At 01:10 PM 1/28/96 +0800, you wrote:
In message <199601262011.MAA17408@netcom16.netcom.com>, "Vladimir Z. Nuri" wrote:
has anyone *tried* just ignoring the ITAR wrt crypto and seeing what would happen? [snip] but aren't we equally as comic in assuming that violating the ITAR crypto sections will inevitably bring the 4 horsemen of the NSA??
One word... Zimmerman. I do agree with what you're saying though.

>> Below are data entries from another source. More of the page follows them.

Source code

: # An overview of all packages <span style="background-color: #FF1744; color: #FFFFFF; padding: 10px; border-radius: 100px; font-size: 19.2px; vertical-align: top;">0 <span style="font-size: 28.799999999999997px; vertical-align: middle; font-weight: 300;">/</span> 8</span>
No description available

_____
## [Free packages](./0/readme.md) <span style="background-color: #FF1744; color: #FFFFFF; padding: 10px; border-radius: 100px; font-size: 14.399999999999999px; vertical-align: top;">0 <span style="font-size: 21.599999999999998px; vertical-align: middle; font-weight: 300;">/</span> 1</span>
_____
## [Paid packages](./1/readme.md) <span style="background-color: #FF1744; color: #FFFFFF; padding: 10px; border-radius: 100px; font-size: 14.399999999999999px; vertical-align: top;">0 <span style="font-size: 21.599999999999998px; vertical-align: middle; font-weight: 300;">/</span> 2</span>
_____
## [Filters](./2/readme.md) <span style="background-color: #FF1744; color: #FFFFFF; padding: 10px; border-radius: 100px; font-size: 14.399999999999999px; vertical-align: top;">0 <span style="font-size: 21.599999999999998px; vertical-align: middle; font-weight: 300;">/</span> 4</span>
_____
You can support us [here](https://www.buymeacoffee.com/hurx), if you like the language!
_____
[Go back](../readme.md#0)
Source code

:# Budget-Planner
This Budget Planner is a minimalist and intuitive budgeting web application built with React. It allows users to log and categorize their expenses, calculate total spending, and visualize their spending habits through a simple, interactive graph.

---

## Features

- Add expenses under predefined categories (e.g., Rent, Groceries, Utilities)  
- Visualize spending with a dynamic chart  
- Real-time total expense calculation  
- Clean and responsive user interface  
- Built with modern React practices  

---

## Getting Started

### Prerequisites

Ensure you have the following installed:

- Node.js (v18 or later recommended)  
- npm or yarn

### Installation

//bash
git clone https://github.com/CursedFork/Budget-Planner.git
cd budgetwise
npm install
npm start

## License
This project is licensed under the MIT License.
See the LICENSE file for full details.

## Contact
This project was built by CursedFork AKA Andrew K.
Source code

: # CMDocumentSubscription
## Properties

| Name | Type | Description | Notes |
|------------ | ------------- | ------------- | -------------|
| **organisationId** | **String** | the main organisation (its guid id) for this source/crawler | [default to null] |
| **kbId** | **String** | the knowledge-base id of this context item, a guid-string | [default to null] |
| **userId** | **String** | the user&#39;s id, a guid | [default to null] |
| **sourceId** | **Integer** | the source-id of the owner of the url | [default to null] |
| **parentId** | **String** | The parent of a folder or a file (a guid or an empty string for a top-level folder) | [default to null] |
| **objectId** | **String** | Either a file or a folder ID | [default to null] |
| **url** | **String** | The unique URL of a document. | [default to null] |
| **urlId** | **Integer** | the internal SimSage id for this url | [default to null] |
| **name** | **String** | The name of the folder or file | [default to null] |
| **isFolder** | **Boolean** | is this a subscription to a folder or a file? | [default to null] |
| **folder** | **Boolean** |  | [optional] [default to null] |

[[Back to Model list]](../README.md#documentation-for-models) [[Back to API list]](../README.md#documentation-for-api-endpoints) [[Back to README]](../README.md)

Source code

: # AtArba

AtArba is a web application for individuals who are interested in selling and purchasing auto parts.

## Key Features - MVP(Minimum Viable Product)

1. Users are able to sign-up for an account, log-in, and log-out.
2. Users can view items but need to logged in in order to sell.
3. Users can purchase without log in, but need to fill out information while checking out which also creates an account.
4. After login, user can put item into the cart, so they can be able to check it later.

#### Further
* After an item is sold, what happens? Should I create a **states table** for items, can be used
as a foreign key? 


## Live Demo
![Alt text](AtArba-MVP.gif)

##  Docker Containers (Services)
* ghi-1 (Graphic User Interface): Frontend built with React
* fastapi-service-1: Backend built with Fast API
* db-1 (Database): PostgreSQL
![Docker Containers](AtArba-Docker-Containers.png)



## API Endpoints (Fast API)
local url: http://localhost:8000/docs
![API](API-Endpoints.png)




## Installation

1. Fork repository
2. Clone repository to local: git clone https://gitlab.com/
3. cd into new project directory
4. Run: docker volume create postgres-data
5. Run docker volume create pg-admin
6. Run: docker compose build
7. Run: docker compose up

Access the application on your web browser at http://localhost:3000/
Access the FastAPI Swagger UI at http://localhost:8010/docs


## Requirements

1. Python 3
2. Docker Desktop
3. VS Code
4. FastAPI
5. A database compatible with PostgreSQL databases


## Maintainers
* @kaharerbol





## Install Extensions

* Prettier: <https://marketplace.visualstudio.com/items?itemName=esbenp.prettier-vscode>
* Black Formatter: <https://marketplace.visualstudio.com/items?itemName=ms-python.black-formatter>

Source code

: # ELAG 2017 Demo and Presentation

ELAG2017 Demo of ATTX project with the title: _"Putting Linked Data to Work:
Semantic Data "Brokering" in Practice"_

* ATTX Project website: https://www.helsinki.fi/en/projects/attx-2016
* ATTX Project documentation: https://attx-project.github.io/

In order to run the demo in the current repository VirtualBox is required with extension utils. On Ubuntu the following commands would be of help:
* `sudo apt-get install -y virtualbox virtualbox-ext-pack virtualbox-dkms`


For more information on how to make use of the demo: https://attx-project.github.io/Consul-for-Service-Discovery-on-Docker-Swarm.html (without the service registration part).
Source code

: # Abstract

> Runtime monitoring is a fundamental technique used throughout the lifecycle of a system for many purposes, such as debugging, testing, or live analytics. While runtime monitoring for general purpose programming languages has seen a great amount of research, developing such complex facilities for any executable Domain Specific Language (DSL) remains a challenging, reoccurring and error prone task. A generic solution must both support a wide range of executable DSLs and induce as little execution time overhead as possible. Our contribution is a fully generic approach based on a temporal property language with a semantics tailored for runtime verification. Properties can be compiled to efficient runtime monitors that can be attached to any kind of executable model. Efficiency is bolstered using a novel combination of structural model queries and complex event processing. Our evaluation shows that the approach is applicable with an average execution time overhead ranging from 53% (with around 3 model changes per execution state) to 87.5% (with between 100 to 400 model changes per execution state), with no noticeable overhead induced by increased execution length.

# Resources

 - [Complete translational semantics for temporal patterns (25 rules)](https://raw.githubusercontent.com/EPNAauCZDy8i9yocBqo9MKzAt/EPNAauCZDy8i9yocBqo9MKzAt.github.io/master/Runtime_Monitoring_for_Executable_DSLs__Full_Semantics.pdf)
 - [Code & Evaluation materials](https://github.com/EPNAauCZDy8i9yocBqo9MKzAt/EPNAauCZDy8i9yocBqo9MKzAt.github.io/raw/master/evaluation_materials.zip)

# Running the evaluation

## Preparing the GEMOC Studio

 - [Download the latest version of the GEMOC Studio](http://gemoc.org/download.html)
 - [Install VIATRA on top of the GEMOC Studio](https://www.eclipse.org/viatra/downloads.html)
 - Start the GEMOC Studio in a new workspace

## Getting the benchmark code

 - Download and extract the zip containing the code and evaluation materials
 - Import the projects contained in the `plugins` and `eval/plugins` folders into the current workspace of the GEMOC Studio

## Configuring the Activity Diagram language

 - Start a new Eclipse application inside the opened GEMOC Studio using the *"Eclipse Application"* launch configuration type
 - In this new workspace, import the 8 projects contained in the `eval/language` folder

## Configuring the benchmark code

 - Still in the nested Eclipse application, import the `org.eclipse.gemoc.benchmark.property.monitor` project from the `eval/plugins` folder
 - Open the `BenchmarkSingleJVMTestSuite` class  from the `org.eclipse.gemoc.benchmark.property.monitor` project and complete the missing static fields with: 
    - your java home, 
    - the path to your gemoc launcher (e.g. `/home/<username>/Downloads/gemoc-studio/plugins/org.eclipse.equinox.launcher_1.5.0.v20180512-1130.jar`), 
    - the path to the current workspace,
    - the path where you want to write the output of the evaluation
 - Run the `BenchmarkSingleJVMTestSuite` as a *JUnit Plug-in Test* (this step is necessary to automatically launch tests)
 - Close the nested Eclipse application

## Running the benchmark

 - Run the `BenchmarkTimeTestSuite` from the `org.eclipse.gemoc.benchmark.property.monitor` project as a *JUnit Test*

But what he's saying is basically this: If instead of targeting a single entity - (eg Zimmerman) for a crypto violation, they had to look at thousands of separate entities per violation (eg cypherpunks, inner circle, users on AOL who have a clue, mit professors, cryptographic experts, corner preachers, etc.), then soon the court system would be forced to come to the realization that, indeed, the genie IS out of the bottle, and the system as a whole would have to recognize that a change needs to be made. As it stands, they bullied on ONE man for something he didn't do, and could drop the case without there needing to be a precedent set. Because there is now no precedent, the NSA and FBI can still use the ITAR regulations to batter any indiviual who attempts to distribute strong cryptography tools to the general public. If they had been confronted with tens, hundreds, thousands, or tens of thousands of people tangibly involved in distributing cryptographic tools, then it would have been much harder for them to say "We are just going to drop this.". They would have had to either go the distance or dismiss it in the beginning. If PGP had been developed under the gnu charter or the Linux concept, what would the government have been able to do about it being distributed? NOT A DAMNED THING. Or at least that's my opinion.